_EXERCISE REQUIREMENTS_
Copy every record exactly as it appears in the data below.

_AVAILABLE RECORDS_
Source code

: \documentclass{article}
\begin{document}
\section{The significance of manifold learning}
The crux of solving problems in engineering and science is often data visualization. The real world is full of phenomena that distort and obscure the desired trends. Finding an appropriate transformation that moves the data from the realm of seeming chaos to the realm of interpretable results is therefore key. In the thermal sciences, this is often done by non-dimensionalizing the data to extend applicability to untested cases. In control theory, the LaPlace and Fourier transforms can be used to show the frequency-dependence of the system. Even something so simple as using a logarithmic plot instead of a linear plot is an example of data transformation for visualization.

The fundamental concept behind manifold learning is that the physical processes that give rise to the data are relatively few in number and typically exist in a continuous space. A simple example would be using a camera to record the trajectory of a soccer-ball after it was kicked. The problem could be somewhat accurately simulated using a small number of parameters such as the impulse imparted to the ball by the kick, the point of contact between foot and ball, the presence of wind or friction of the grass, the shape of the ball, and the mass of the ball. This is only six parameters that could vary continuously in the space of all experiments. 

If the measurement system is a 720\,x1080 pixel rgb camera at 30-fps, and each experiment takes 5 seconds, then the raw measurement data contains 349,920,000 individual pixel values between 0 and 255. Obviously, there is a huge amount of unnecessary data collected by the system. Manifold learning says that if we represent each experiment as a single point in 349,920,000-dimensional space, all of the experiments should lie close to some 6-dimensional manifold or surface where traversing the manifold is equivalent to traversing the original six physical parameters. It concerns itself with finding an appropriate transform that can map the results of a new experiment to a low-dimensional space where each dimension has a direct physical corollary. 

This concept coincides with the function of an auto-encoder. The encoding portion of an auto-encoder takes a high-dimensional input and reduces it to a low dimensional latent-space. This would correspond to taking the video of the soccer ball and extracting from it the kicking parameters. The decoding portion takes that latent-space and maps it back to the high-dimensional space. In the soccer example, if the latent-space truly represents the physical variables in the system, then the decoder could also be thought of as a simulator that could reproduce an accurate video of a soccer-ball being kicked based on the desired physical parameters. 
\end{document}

_PROBLEM SOLUTION_
Source code

: \documentclass{article}
\begin{document}
\section{The significance of manifold learning}
The crux of solving problems in engineering and science is often data visualization. The real world is full of phenomena that distort and obscure the desired trends. Finding an appropriate transformation that moves the data from the realm of seeming chaos to the realm of interpretable results is therefore key. In the thermal sciences, this is often done by non-dimensionalizing the data to extend applicability to untested cases. In control theory, the LaPlace and Fourier transforms can be used to show the frequency-dependence of the system. Even something so simple as using a logarithmic plot instead of a linear plot is an example of data transformation for visualization.

The fundamental concept behind manifold learning is that the physical processes that give rise to the data are relatively few in number and typically exist in a continuous space. A simple example would be using a camera to record the trajectory of a soccer-ball after it was kicked. The problem could be somewhat accurately simulated using a small number of parameters such as the impulse imparted to the ball by the kick, the point of contact between foot and ball, the presence of wind or friction of the grass, the shape of the ball, and the mass of the ball. This is only six parameters that could vary continuously in the space of all experiments. 

If the measurement system is a 720\,x1080 pixel rgb camera at 30-fps, and each experiment takes 5 seconds, then the raw measurement data contains 349,920,000 individual pixel values between 0 and 255. Obviously, there is a huge amount of unnecessary data collected by the system. Manifold learning says that if we represent each experiment as a single point in 349,920,000-dimensional space, all of the experiments should lie close to some 6-dimensional manifold or surface where traversing the manifold is equivalent to traversing the original six physical parameters. It concerns itself with finding an appropriate transform that can map the results of a new experiment to a low-dimensional space where each dimension has a direct physical corollary. 

This concept coincides with the function of an auto-encoder. The encoding portion of an auto-encoder takes a high-dimensional input and reduces it to a low dimensional latent-space. This would correspond to taking the video of the soccer ball and extracting from it the kicking parameters. The decoding portion takes that latent-space and maps it back to the high-dimensional space. In the soccer example, if the latent-space truly represents the physical variables in the system, then the decoder could also be thought of as a simulator that could reproduce an accurate video of a soccer-ball being kicked based on the desired physical parameters. 
\end{document}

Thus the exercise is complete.